Processes and threads are used to allocate computer resources in an optimal manner.
Process
- A process is a unit for OS to allocate computing resources
- Each application has at least one process
- A process is the basic unit for applications to compete for computing resources
If a computer only has one core, there is only one process at one time.
However CPU is able to switch from different application processes,yet it’s very costly for the system.
A good OS needs to find the balance of switching enough applications without consuming too much resource.
Thread
- A thread is part of a process
- Each process may have one or more threads
- As CPU is getting faster and faster, using only process to manage computing resources is not fine-grained enough.
- A thread is a even smaller unit competing for the computing resources
- It costs much less to switch applications with thread than with process
- A thread uses CPU to execute the code
Multi-threading
For single thread, codes are executed linearly, e.g.
import threading
import time
def worker():
t = threading.current_thread()
time.sleep(5)
print(t.getName())
worker()
t = threading.current_thread()
print(t.getName())
It will execute worker, sleep for 5s, print “MainThread” then execute t, print “MainThread” again.
For multi-threads, codes are executed at the same time.
import threading
import time
def worker():
t1 = threading.current_thread()
time.sleep(5)
print(t1.getName())
worker()
new_t = threading.Thread(target=worker, name="NewThread")
new_t.start()
t = threading.current_thread()
print(t.getName())
It will print “MainThread” first, wait for 5s then print “NewThread”

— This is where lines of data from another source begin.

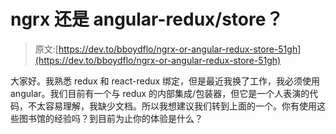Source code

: # ngrx 还是 angular-redux/store？

> 原文:[https://dev.to/bboydflo/ngrx-or-angular-redux-store-51gh](https://dev.to/bboydflo/ngrx-or-angular-redux-store-51gh)

大家好。我熟悉 redux 和 react-redux 绑定，但是最近我换了工作，我必须使用 angular。我们目前有一个与 redux 的内部集成/包装器，但它是一个人表演的代码，不太容易理解，我缺少文档。所以我想建议我们转到上面的一个。你有使用这些图书馆的经验吗？到目前为止你的体验是什么？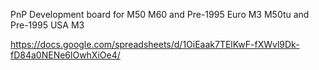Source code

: PnP Development board for M50
M60 and Pre-1995 Euro M3
M50tu and Pre-1995 USA M3

https://docs.google.com/spreadsheets/d/1OiEaak7TElKwF-fXWvl9Dk-fD84a0NENe6lOwhXiOe4/
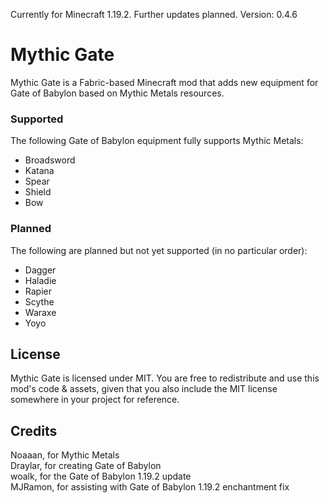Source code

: Currently for Minecraft 1.19.2.  Further updates planned.
Version: 0.4.6

# Mythic Gate

Mythic Gate is a Fabric-based Minecraft mod that adds new equipment for Gate of Babylon based on Mythic Metals resources.

### Supported

The following Gate of Babylon equipment fully supports Mythic Metals:

- Broadsword
- Katana
- Spear
- Shield
- Bow

### Planned

The following are planned but not yet supported (in no particular order):

- Dagger
- Haladie
- Rapier
- Scythe
- Waraxe
- Yoyo

## License

Mythic Gate is licensed under MIT. You are free to redistribute and use this mod's code & assets, given that you also include the MIT license somewhere in your project for reference.

## Credits

Noaaan, for Mythic Metals  
Draylar, for creating Gate of Babylon  
woalk, for the Gate of Babylon 1.19.2 update  
MJRamon, for assisting with Gate of Babylon 1.19.2 enchantment fix
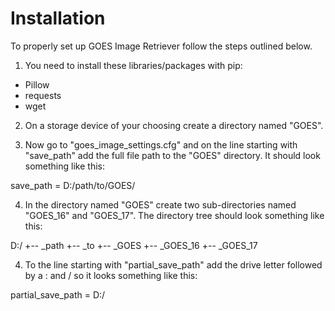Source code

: <h1>Installation</h1>

To properly set up GOES Image Retriever follow the steps outlined below.

1. You need to install these libraries/packages with pip:
- Pillow
- requests
- wget

2. On a storage device of your choosing create a directory named "GOES".

3. Now go to "goes_image_settings.cfg" and on the line starting with "save_path" add the full file path to the "GOES" directory.
It should look something like this:

save_path = D:/path/to/GOES/

4. In the directory named "GOES" create two sub-directories named "GOES_16" and "GOES_17".
The directory tree should look something like this:

D:/
+-- _path
    +-- _to
        +-- _GOES
            +-- _GOES_16
            +-- _GOES_17


4. To the line starting with "partial_save_path" add the drive letter followed by a : and /
so it looks something like this:

partial_save_path = D:/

- The key benefit of multi-threading is to fully use CPU’s capacity
- It’s a type of asynchronous programming
Benefits of Multi-Threading
- For multi-core computers, each core can run a thread
- Multi-threading is able to run programs in parallel
- However, Python is not capable of fully enjoying the benefits of multi-core CPU due to GIL
Global Interpreter Lock
- Due to GIL, python can only perform single-core single-thread at one time
So, why GIL is needed?
- It’s for the thread security
- A single process has multiple threads, which can access and share the same resources for that process, causing thread insecurity
An example:
In thread A
- a = 3
- a += 1
- print a
In thread B
- a += 1
- print a
Since both threads have access to a and change its value, it’s very possible that a +=1
is not finished
before thread B is switched on, hence its result is not certain here
As a result, Lock is introduced for certain var’s value and operation, only one thread is needed at one time
There are two types of locks:
- “Fine-Grained” lock: lock customized and added by the coder
- “Coarse-Grained” lock: GIS, which guarantees thread security to some extent
Also a note:
- GIL is supported by cpython, but not in jpython
However, Python can use multi-process with process communication tech to enjoy the benefits of the multi-core CPU,
yet the cost of switching between different processes is far more than that of switching different threads
IO Intensive vs. CPU Intensive
- For CPU intensive programs, e.g. ffmpeg, image processing etc. Python has its limitations on multi-threading
- For IO intensive programs, e.g. CRUD, web request, file I/O etc., Python can utilize the wait time for multi-threading
- Most of the common programs are IO intensive
Issues with multi-threading in Flask
- The relationship between sending and processing requests
- Flask’s own webserver is single-process single-thread
- For a multi-threaded request, it’s unclear which Request object is used at the moment. If there are some changes to be made on certain request,
it can’t be guaranteed that the targeted request instance is changed, which results in contaminated data.
LocalThread
- To solve the issues of multi-threading in Flask we can use dictionary data structure, e.g.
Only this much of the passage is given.